Caris and Antryg fell silent, hearing in her words the frantic demand, not for information, but for comfort.
It was Antryg who spoke, gently, without the indignant protest with which he had answered the sasennan. “I'm sorry, my dear. But truly, it was someone else.”
“Can you take me back?”
He was silent for a long time. Then he said, "I'm afraid not. Even as Caris knows that I can't work magic here, because the other mages will know I've escaped and be listening for me, feeling for me along the lines of power that cover the whole of the earth in their net, so I cannot touch the Void now. The-the one who did kidnap you knows you're gone.

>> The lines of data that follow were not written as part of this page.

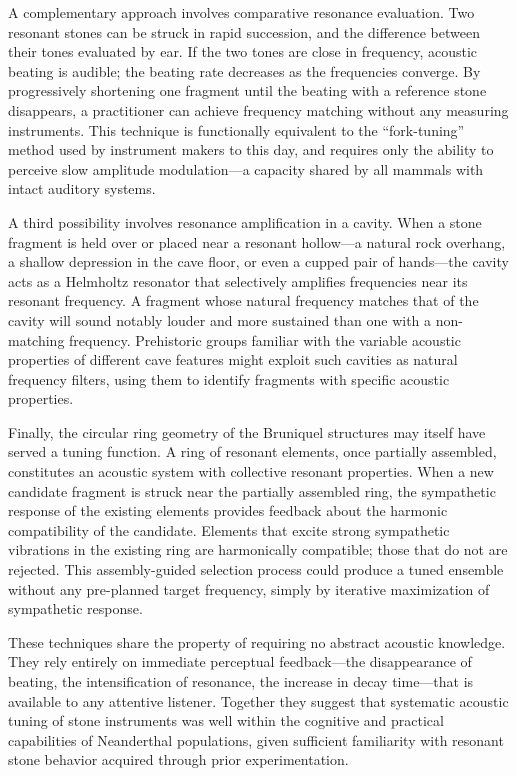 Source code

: \documentclass[12pt]{article}
\begin{document}
A complementary approach involves comparative resonance evaluation. Two resonant stones can be struck in rapid succession, and the difference between their tones evaluated by ear. If the two tones are close in frequency, acoustic beating is audible; the beating rate decreases as the frequencies converge. By progressively shortening one fragment until the beating with a reference stone disappears, a practitioner can achieve frequency matching without any measuring instruments. This technique is functionally equivalent to the ``fork-tuning'' method used by instrument makers to this day, and requires only the ability to perceive slow amplitude modulation—a capacity shared by all mammals with intact auditory systems.

A third possibility involves resonance amplification in a cavity. When a stone fragment is held over or placed near a resonant hollow—a natural rock overhang, a shallow depression in the cave floor, or even a cupped pair of hands—the cavity acts as a Helmholtz resonator that selectively amplifies frequencies near its resonant frequency. A fragment whose natural frequency matches that of the cavity will sound notably louder and more sustained than one with a non-matching frequency. Prehistoric groups familiar with the variable acoustic properties of different cave features might exploit such cavities as natural frequency filters, using them to identify fragments with specific acoustic properties.

Finally, the circular ring geometry of the Bruniquel structures may itself have served a tuning function. A ring of resonant elements, once partially assembled, constitutes an acoustic system with collective resonant properties. When a new candidate fragment is struck near the partially assembled ring, the sympathetic response of the existing elements provides feedback about the harmonic compatibility of the candidate. Elements that excite strong sympathetic vibrations in the existing ring are harmonically compatible; those that do not are rejected. This assembly-guided selection process could produce a tuned ensemble without any pre-planned target frequency, simply by iterative maximization of sympathetic response.

These techniques share the property of requiring no abstract acoustic knowledge. They rely entirely on immediate perceptual feedback—the disappearance of beating, the intensification of resonance, the increase in decay time—that is available to any attentive listener. Together they suggest that systematic acoustic tuning of stone instruments was well within the cognitive and practical capabilities of Neanderthal populations, given sufficient familiarity with resonant stone behavior acquired through prior experimentation.
\end{document}

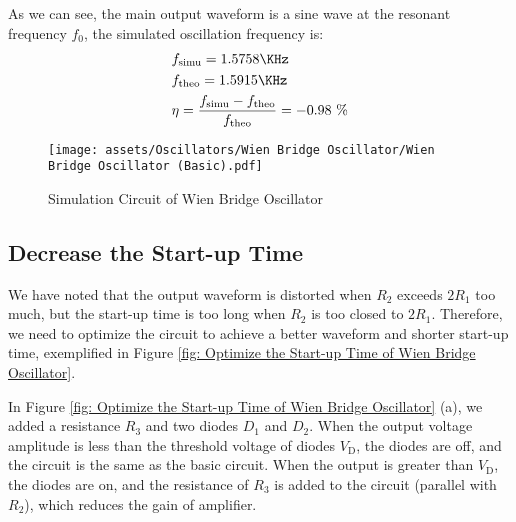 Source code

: \documentclass[D:/a_RemoteRepo/GH.LatexNotes/.demo/Analog_Circuits_Handbook.tex]{subfiles}
\begin{document}
\begin{center}
\noindent\begin{minipage}{0.49\columnwidth}
    As we can see, the main output waveform is a sine wave at the resonant frequency $f_0$, the simulated oscillation frequency is:
    \begin{equation}
    \begin{aligned}
        &f_{\text{simu}} = 1.5758 \KHz \\ 
        &f_{\text{theo}} = 1.5915 \KHz \\
        &\eta = \frac{f_{\text{simu}} - f_{\text{theo}}}{f_{\text{theo}}} = -0.98 \ \%
    \end{aligned}
    \end{equation}
\end{minipage}\hfill\begin{minipage}{0.45\columnwidth}
    \begin{figure}[H]\centering
        \texttt{[image: assets/Oscillators/Wien Bridge Oscillator/Wien Bridge Oscillator (Basic).pdf]}
        \caption{Simulation Circuit of Wien Bridge Oscillator}
    \end{figure}
    
\end{minipage}\end{center}





\subsection{Decrease the Start-up Time}
We have noted that the output waveform is distorted when $R_2$ exceeds $2 R_1$ too much, but the start-up time is too long when $R_2$ is too closed to $2 R_1$. Therefore, we need to optimize the circuit to achieve a better waveform and shorter start-up time, exemplified in Figure \ref{fig: Optimize the Start-up Time of Wien Bridge Oscillator}.

In Figure \ref{fig: Optimize the Start-up Time of Wien Bridge Oscillator} (a), we added a resistance $R_3$ and two diodes $D_1$ and $D_2$. 
When the output voltage amplitude is less than the threshold voltage of diodes $V_{\text{D}}$, the diodes are off, and the circuit is the same as the basic circuit. 
When the output is greater than $V_{\text{D}}$, the diodes are on, and the resistance of $R_3$ is added to the circuit (parallel with $R_2$), which reduces the gain of amplifier.
\end{document}
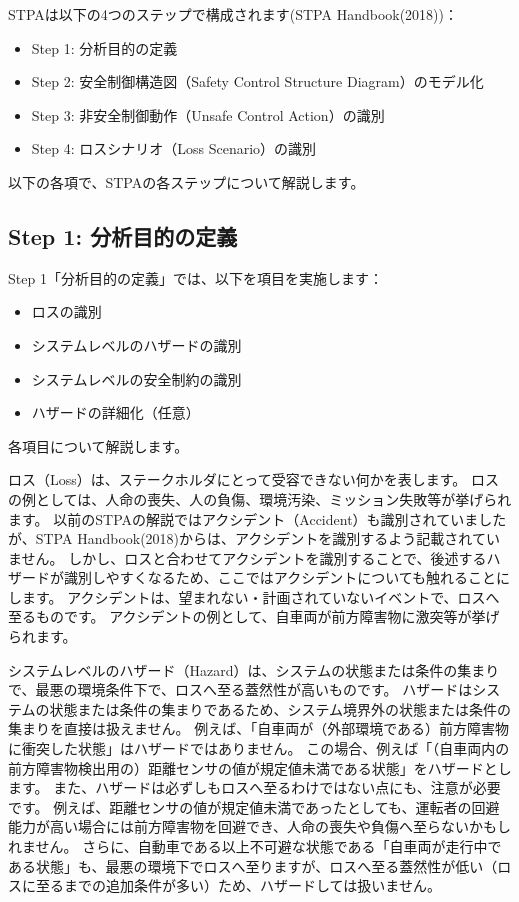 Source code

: STPAは以下の4つのステップで構成されます(STPA Handbook(2018))：
%
\begin{itemize}
    \item Step 1: 分析目的の定義
    \item Step 2: 安全制御構造図（Safety Control Structure Diagram）のモデル化
    \item Step 3: 非安全制御動作（Unsafe Control Action）の識別
    \item Step 4: ロスシナリオ（Loss Scenario）の識別
\end{itemize}
%
以下の各項で、STPAの各ステップについて解説します。

\subsection{Step 1: 分析目的の定義}

Step 1「分析目的の定義」では、以下を項目を実施します： %
%
\begin{itemize}
    \item ロスの識別
    \item システムレベルのハザードの識別
    \item システムレベルの安全制約の識別
    \item ハザードの詳細化（任意）
\end{itemize}
%
各項目について解説します。 %

ロス（Loss）は、ステークホルダにとって受容できない何かを表します。
ロスの例としては、人命の喪失、人の負傷、環境汚染、ミッション失敗等が挙げられます。
以前のSTPAの解説ではアクシデント（Accident）も識別されていましたが、STPA Handbook(2018)からは、アクシデントを識別するよう記載されていません。
しかし、ロスと合わせてアクシデントを識別することで、後述するハザードが識別しやすくなるため、ここではアクシデントについても触れることにします。
アクシデントは、望まれない・計画されていないイベントで、ロスへ至るものです。
アクシデントの例として、自車両が前方障害物に激突等が挙げられます。

システムレベルのハザード（Hazard）は、システムの状態または条件の集まりで、最悪の環境条件下で、ロスへ至る蓋然性が高いものです。
ハザードはシステムの状態または条件の集まりであるため、システム境界外の状態または条件の集まりを直接は扱えません。
例えば、「自車両が（外部環境である）前方障害物に衝突した状態」はハザードではありません。
この場合、例えば「（自車両内の前方障害物検出用の）距離センサの値が規定値未満である状態」をハザードとします。
また、ハザードは必ずしもロスへ至るわけではない点にも、注意が必要です。
例えば、距離センサの値が規定値未満であったとしても、運転者の回避能力が高い場合には前方障害物を回避でき、人命の喪失や負傷へ至らないかもしれません。
さらに、自動車である以上不可避な状態である「自車両が走行中である状態」も、最悪の環境下でロスへ至りますが、ロスへ至る蓋然性が低い（ロスに至るまでの追加条件が多い）ため、ハザードしては扱いません。

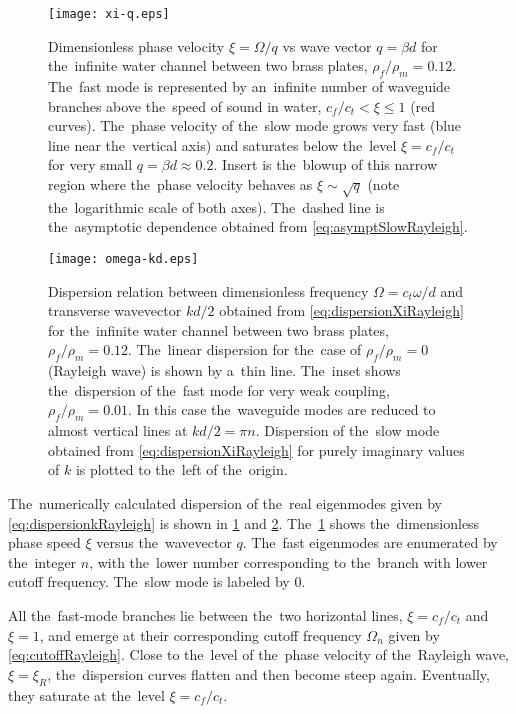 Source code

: \begin{figure}
\begin{center}
\texttt{[image: xi-q.eps]}
\caption{Dimensionless phase velocity $\xi=\Omega/q$ vs wave vector $q=\beta d$ for the~infinite water channel between two brass plates, $\rho_f/\rho_m = 0.12$. The~fast mode is represented by an~infinite number of waveguide branches above the~speed of sound in water, $c_f/c_t< \xi \le 1$ (red curves). The~phase velocity of the~slow mode grows very fast (blue line near the~vertical axis) and saturates below the~level $\xi= c_f/c_t$ for very small $q= \beta d \approx 0.2$. Insert is the~blowup of this narrow region where the~phase velocity behaves as $\xi \sim \sqrt{q}$ (note the~logarithmic scale of both axes). The~dashed line is the~asymptotic dependence obtained from \cref{eq:asymptSlowRayleigh}. }
\label{fig:xi-q}
\end{center}
\end{figure}


\begin{figure}
\begin{center}
\texttt{[image: omega-kd.eps]}
\caption{Dispersion relation between dimensionless frequency $\Omega=c_t \omega/d$ and transverse wavevector $kd/2$ obtained from \cref{eq:dispersionXiRayleigh} for the~infinite water channel between two brass plates, $\rho_f/\rho_m = 0.12$. The~linear dispersion for the~case of $\rho_f/\rho_m = 0$ (Rayleigh wave) is shown by a~thin line. The~inset shows the~dispersion of the~fast mode for very weak coupling, $\rho_f/\rho_m = 0.01$. In this case the~waveguide modes are reduced to almost vertical lines at $k d/2 = \pi n$. Dispersion of the~slow mode obtained from \cref{eq:dispersionXiRayleigh} for purely imaginary values of $k$ is plotted to the~left of the~origin.}
\label{fig:spectr}
\end{center}
\end{figure}


The~numerically calculated dispersion of the~real eigenmodes given by \cref{eq:dispersionkRayleigh} is shown in \cref{fig:xi-q} and \cref{fig:spectr}.
The~\cref{fig:xi-q} shows the~dimensionless phase speed $\xi$ versus the~wavevector $q$.
The~fast eigenmodes are enumerated by the~integer $n$, with the~lower number corresponding to the~branch with lower cutoff frequency.
The~slow mode is labeled by $0$.

All the~fast-mode branches lie between the~two horizontal lines, $\xi=c_f/c_t$ and $\xi=1$, and emerge at their corresponding cutoff frequency $\Omega_n$ given by \cref{eq:cutoffRayleigh}.
Close to the~level of the~phase velocity of the~Rayleigh wave, $\xi=\xi_R$, the~dispersion curves flatten and then become steep again.
Eventually, they saturate at the~level $\xi=c_f/c_t$.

That one will be waiting for me to touch the Void again, to find me-to destroy me and you and all of us."
Joanna looked up miserably into the odd, beaky face in its mane of graying hair and noticed for the first time how deep the lines were that webbed around the enormous gray eyes, running down onto the delicate cheekbones like careless chisel scratches and back into the tangled hair.
Sarcastically, Caris said, “Very plausible. Except that, if you did not kidnap her, who did? Even my grandfather, the Archmage, knew little about the Void and its workings; according to him, there was no one else.” He got to his feet, and walked around to where Joanna huddled in the hay, feeling empty and suddenly chilled. His hand was warm on her bare shoulder. “Don't worry. We'll take him to the House of Mages in Kymil. If necessary Nandiharrow, the Head of the House, will send for the Witchfinders. What he has done has put him outside all protection of the Council. We'll make him tell what he has done with the Archmage and when we find him, the Archmage will send you home.”
It took them until after dark to reach the city of Kymil.
It was one of the longest days Joanna had ever spent-literally; she guessed that Kymil lay well to the north of Los Angeles, but, even though the summer solstice was passed, the days were still very long. Well before the sun was in the sky, they began walking through the luminous world of predawn to which Joanna had always preferred another two hours' communion with her pillow. It had been considerably longer than seven years, she realized somewhat shamefacedly, since she had seen the sun rise.
Antryg was like a child taken into the country for the first time, stopping to contemplate cattails in the marshes below the road or to watch the men and women at work cutting hay. If nothing else could have convinced her that she had truly fallen through a hole in the space-time continuum, Joanna thought with a strange sense of despair, the sight of those peasants at work did. No role player, no matter how dedicated, was going to get out of bed at the crack of dawn and do hard labor in the coarse, awkward, bundly clothes they wore.
But in her heart she needed no convincing. She knew where she was.
“Do you want some sunscreen?” she asked Antryg as they stopped on a wooden bridge over the shining counterpane of marsh and hay meadow to watch the first hard lances of sunlight smite the water beneath them like a sounding of trumpets. “Something to keep you from sunburn?” She dug in the capacious depths of her bottomless bag.
“Thank you.” He studied the crumpled tube gravely. “After seven years of living in the dark like a mushroom, right now I'd welcome any kind of natural sensation, but I'm sure I won't feel that way at the end of the day.”
Oddly enough, Joanna felt more at ease and able to talk to Antryg, her kidnapper, than to her rescuer. Part of this stemmed from her distrust of extremely good-looking men, part from the fact that Antryg was sublimely relaxed about being a prisoner, far more so than Caris was about having one. Possibly, she thought frivolously, that was simply because he'd had years of practice at it. As she replaced the tube in her bag, Joanna found several Granola bars and offered them to her companions. Caris devoured his like a wolf, but Antryg divided his with the sasennan. “After yesterday, I'm sure he needs it more than I do,” he said, as Caris suspiciously took the solidified mass of nuts and raisins from his hand.